Four Seasons in one day

We were more low-key this time, no sexy texts, just a straightforward phonecall to confirm time and place, but yet again, the anticipation built during the day. 

When he reached my room, there was no discussion, just murmerings of appreciation. Again, an urgent need to strip each other and explore, touch, taste, lick, nip, bite. My room made me with laugh with anticipation - shagtastic, baby: 4 poster and well fitted out - just as well, as his room was damp, featured twin beds and mould in the bathroom. I grinned that the bedposts might come in useful after I confessed a mild prediliction for bondage. Regretfully, he seems entirely vanilla. Perhaps I should feel guilty that I feel no guilt, but the pleasure was overwhelming.

I had such a fabulous evening - sensual, fun, amusing, passionate, affectionate. But when he suddenly announced at 1:30am that he was going back to his room, I was crushed. Seconds before, I had been idly thinking that my face was starting ache slightly with the grin I'd mistakenly thought it would take a blowtorch to remove. But I couldn't work out why until today.
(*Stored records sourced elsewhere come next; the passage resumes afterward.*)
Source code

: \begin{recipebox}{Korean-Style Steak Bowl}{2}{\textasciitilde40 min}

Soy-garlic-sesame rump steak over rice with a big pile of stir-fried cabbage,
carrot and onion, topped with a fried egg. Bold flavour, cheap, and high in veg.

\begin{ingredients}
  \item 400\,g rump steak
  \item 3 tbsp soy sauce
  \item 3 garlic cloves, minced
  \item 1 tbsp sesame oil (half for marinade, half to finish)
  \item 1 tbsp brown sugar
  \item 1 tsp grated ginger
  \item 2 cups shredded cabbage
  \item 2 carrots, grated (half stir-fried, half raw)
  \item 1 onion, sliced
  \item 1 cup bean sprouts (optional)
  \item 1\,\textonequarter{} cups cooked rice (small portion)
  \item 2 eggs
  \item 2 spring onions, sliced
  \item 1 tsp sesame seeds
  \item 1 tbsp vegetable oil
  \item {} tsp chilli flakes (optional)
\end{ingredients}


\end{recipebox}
Obviously, its not the biggest crime of the century, to want a good night's sleep, and obviously a cold, single bed in a mouldy room is enticing compared to the alternative (!) He owes me nothing, he was knackered but my reaction was entirely out of kilter with the lack of crime. Today it hit me. Last time he'd reminded me what good sex felt like. This time, he'd unwittingly reminded me of how it felt to be simply, daftly, uncomplicatedly happy. Last time I lay awake wondering how I could go back to a life without sex. This time, I lay awake wondering when the last time had been that I'd been truly happy, and why I hadn't even noticed its passing. How sad is that - to have not noticed? Every day features a background radiation of dull, scratchy, low-level tension and vague, unspoken resentment.

It's a bit like the English weather; you accept grey skies as normality. Yet you jump on a plane and soar up through the clouds and realise the blue sky was there all along, just hidden. I know this episode is just a holiday from reality, but I'm 
starting to realise that this reality can't continue indefinitely. Can it?